Gene therapy studies conducted in recent years are an emerging and promising approach to treating various genetic lipodystrophy syndromes. A novel study shows that the in vivo embryonic re-expression of human AGPAT2 (hAGPAT2) induces adipocyte differentiation and regenerates 30%–50% of the WAT and BAT depots in Agpat2−/− mice when compared to age-matched wild-type mice. Due to this genetic reorganization in Agpat2-null mice, it was observed that the differentiation of adipocytes, specifically the metabolically active depots (SubQ, Gonadal, and BAT) and dWAT (dermal) was stimulated (292).

An in vivo gene therapy study demonstrated that delivering the human BSCL2 gene using an adeno-associated virus (AAV) in seipin knockout mice resulted in the restoration of adipose tissue, and this led to a significant improvement in metabolic disease (293).

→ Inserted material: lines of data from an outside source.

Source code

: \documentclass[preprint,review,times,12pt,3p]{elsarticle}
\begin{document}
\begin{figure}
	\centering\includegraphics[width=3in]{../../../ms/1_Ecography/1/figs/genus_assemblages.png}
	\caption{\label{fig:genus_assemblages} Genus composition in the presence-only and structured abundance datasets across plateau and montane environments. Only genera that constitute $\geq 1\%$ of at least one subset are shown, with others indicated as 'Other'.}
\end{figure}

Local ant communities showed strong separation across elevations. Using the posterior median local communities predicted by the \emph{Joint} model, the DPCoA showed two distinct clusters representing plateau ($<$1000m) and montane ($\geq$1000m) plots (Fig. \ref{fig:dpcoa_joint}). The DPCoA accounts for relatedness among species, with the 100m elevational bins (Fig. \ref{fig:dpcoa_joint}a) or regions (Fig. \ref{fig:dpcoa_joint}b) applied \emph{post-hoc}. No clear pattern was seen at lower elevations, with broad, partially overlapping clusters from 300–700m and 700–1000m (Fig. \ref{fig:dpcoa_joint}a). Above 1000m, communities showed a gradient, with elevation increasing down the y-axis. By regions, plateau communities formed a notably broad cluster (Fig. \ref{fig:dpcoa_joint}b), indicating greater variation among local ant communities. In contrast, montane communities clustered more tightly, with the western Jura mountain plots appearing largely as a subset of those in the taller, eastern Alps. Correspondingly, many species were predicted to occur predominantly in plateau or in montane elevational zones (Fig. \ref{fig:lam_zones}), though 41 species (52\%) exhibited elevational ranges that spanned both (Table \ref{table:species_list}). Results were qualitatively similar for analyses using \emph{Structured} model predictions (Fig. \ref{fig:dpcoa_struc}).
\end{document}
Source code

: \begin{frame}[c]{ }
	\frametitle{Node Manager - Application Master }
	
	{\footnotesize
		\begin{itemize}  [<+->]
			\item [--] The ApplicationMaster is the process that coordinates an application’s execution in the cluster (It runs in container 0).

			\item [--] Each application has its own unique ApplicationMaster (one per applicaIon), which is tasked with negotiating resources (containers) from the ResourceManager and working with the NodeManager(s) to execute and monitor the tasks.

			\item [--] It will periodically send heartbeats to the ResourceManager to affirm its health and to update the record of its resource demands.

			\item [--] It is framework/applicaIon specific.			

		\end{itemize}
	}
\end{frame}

Following AAV-mediated gene therapy, it has been documented that there was a reduction in serum triglyceride levels, an improvement in insulin sensitivity and glucose tolerance, and a partial enhancement in the development of visceral WAT depots in seipin knockout mice. However, a dramatic increase in circulating leptin and adiponectin levels could not be achieved. Nevertheless, this study suggests a potential therapeutic approach for treating metabolic conditions related to CGL2 and other lipodystrophy syndromes (293).

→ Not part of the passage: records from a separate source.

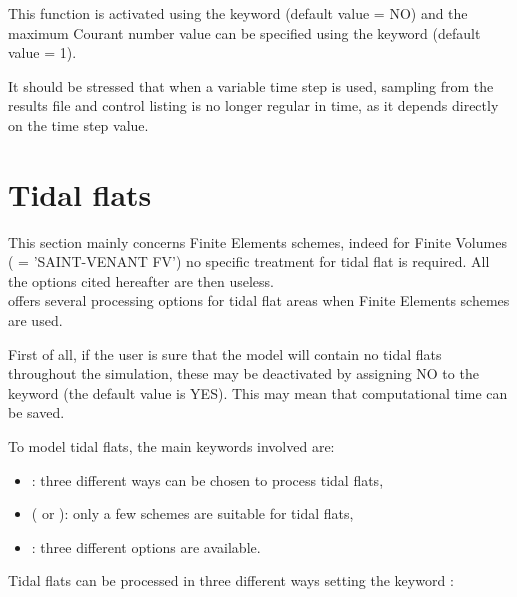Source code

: This function is activated using the keyword 
(default value = NO) and the maximum Courant number value can be specified using
the keyword  (default value = 1).

It should be stressed that when a variable time step is used,
sampling from the results file and control listing is no longer regular in time,
as it depends directly on the time step value.


\section{Tidal flats}
This section mainly concerns Finite Elements schemes, indeed for Finite Volumes
( = 'SAINT-VENANT FV') no specific treatment for tidal flat
is required.
All the options cited hereafter are then useless.\\

 offers several processing options for tidal flat areas
when Finite Elements schemes are used.

First of all, if the user is sure that the model will contain no tidal flats
throughout the simulation, these may be deactivated by assigning NO
to the keyword  (the default value is YES).
This may mean that computational time can be saved.

To model tidal flats, the main keywords involved are:
\begin{itemize}
\item {}:
three different ways can be chosen to process tidal flats,
\item {}
( or ):
only a few schemes are suitable for tidal flats,
\item {}: three different options are
available.
\end{itemize}

Tidal flats can be processed in three different ways setting the keyword
:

Introducing a functional copy of the defective gene associated with the condition or modulating the expression of related genes to restore normal adipose tissue function holds promise for alleviating severe metabolic complications in patients with lipodystrophy. CrispR-cas editing of single nucleotide variants is also rapidly approaching clinical use in all rare diseases. However, further studies are required to move gene therapies from the experimental stage to clinical applications.

CONCLUSION

Lipodystrophy syndromes are a group of fascinating diseases that are caused by mechanisms that disrupt predominantly adipocyte differentiation or lipid droplet formation. LMNA gene defects, the most common single gene defects leading to the development of lipodystrophy syndromes, leads to lipodystrophy possibly due to inducing adipocyte apoptosis or death, but more work is needed on this front. Regardless of the mechanism and whether the diseases present with generalized or partial fat loss, common metabolic complications include severe insulin resistance, hypertriglyceridemia, and ectopic fat deposition, especially hepatic steatosis. This common theme is recapitulated in numerous animal models as well. The diseases are typically progressive and lead to multi-organ involvement and increased mortality. Molecular advances in the understanding of disease mechanisms may lead to better and specific treatments for lipodystrophy syndromes. So far, the most exciting therapeutic development for the treatment of lipodystrophy syndromes has been the approval of leptin replacement therapy for generalized lipodystrophy in the form of metreleptin which started a new era in lipodystrophy research; leading to the launch of registries and natural history studies (e.g. the LD Lync Study-Natural History Study of Lipodystrophy Syndromes (NCT03087253) (294-296), organization of research consortia around the world (e.g., European Consortium of Lipodystrophies (ECLip) (297) and country specific patient advocacy foundations or organizations. All these efforts will contribute to discovery of new disease forms and disease mechanisms, understanding of the natural course of lipodystrophy diseases, development of improved treatment options and possibly cures.